Segment Start: EXERCISE DATA

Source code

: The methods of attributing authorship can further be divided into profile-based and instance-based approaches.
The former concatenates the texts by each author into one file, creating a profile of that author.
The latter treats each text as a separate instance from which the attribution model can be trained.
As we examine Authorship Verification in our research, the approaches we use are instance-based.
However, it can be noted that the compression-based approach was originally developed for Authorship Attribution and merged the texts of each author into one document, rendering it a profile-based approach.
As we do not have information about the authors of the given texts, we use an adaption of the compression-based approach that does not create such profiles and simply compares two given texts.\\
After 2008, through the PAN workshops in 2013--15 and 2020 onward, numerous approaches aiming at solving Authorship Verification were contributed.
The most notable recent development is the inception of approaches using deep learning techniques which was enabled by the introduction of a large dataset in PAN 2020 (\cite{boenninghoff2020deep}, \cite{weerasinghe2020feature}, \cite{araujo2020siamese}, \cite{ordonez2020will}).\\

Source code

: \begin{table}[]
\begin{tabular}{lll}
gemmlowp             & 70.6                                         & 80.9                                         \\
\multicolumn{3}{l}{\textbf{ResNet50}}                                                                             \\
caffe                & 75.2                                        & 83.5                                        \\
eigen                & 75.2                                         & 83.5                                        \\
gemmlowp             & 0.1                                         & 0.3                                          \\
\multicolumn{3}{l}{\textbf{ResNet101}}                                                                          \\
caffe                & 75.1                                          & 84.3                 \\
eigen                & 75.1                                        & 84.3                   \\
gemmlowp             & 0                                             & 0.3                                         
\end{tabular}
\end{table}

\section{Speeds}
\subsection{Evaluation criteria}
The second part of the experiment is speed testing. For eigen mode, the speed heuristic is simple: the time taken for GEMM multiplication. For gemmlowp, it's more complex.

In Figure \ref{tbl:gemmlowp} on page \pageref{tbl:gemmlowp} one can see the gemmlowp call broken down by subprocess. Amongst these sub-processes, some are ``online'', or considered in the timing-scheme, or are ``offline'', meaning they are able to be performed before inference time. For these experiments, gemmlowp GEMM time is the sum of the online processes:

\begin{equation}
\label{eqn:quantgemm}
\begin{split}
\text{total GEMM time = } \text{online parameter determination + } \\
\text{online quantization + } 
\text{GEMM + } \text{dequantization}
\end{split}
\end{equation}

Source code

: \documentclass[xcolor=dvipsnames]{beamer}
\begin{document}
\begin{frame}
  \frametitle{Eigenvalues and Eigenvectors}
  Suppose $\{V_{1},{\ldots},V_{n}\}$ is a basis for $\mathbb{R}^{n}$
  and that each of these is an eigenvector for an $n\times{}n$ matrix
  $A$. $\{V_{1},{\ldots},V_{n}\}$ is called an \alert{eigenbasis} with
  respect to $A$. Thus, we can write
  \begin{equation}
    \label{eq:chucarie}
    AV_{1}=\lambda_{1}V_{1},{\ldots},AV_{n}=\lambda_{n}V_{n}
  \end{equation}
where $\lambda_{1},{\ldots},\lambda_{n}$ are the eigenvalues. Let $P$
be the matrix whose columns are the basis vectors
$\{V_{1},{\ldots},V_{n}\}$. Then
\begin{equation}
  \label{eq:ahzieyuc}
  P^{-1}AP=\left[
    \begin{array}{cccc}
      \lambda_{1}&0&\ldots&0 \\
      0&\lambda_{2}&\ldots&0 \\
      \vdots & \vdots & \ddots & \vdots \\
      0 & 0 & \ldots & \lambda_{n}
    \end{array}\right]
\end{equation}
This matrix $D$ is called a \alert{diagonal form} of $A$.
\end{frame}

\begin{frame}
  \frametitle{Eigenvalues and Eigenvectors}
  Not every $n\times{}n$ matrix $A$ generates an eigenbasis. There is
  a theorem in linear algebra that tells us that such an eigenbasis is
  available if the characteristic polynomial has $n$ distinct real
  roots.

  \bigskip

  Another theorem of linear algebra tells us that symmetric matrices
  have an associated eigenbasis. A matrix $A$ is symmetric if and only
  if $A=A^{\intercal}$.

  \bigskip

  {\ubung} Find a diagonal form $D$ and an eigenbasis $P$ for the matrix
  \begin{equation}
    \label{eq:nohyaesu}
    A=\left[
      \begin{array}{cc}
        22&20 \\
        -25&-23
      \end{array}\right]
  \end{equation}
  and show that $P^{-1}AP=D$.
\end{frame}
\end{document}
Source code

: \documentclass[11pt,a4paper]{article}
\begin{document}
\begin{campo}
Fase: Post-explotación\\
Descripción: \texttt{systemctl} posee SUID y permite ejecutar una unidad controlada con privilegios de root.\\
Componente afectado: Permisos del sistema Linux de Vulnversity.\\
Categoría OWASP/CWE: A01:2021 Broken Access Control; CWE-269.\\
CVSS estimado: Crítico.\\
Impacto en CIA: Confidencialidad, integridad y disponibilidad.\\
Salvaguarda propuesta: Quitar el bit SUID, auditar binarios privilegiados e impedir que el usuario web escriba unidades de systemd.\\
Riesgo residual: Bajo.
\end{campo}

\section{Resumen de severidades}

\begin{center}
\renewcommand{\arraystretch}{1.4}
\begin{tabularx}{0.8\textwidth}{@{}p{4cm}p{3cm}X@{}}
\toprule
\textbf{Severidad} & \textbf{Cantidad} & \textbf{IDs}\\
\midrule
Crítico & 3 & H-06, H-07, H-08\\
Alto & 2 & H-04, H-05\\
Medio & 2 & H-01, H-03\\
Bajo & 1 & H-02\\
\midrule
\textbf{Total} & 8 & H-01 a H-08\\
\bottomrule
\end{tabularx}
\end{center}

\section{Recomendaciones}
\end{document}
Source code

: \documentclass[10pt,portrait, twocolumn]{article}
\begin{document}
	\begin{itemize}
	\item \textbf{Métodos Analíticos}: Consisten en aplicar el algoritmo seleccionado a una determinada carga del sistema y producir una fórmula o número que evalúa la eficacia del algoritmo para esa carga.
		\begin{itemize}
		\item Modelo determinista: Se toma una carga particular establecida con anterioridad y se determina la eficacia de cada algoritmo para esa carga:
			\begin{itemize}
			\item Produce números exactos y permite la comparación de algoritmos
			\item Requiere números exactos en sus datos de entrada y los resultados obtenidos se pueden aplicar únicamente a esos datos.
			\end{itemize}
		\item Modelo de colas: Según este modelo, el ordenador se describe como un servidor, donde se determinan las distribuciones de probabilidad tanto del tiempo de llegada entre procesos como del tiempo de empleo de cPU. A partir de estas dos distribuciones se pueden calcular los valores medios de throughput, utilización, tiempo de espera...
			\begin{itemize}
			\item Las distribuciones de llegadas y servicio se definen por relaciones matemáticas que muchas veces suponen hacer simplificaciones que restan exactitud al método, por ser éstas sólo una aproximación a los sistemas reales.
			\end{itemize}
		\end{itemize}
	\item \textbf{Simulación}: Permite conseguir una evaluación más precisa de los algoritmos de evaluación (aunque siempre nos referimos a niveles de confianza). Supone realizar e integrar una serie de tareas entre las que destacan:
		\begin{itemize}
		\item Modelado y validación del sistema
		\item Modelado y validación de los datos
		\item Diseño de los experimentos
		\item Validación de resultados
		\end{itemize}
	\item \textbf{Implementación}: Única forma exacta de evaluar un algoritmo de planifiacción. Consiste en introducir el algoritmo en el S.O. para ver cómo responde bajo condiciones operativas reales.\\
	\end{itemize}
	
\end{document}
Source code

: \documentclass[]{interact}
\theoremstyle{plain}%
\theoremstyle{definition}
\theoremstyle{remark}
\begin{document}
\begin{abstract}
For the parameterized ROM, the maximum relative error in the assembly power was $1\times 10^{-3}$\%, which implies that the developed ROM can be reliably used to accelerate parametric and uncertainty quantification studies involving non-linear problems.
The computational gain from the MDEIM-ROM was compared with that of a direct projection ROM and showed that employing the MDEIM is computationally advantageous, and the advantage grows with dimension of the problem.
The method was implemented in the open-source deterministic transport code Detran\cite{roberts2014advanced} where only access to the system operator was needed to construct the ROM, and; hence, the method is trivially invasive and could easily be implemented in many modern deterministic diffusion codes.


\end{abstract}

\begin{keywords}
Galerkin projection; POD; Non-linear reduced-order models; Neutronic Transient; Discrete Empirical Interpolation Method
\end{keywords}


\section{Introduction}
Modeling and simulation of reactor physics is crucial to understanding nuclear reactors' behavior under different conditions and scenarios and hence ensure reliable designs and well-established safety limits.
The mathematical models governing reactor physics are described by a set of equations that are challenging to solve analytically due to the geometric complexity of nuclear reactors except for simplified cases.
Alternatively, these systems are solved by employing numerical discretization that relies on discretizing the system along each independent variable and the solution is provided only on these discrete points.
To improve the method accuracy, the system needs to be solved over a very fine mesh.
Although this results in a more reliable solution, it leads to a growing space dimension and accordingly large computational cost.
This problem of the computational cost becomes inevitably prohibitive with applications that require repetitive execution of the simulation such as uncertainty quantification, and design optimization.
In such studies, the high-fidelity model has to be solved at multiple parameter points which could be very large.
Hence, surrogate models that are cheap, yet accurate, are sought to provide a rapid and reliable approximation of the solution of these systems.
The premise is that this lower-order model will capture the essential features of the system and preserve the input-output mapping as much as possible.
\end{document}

Segment End: EXERCISE DATA

## WHAT TO DO
Go through the records above, find each line with the string "algebra", and copy it.

## FINAL ANSWER
  a theorem in linear algebra that tells us that such an eigenbasis is
  Another theorem of linear algebra tells us that symmetric matrices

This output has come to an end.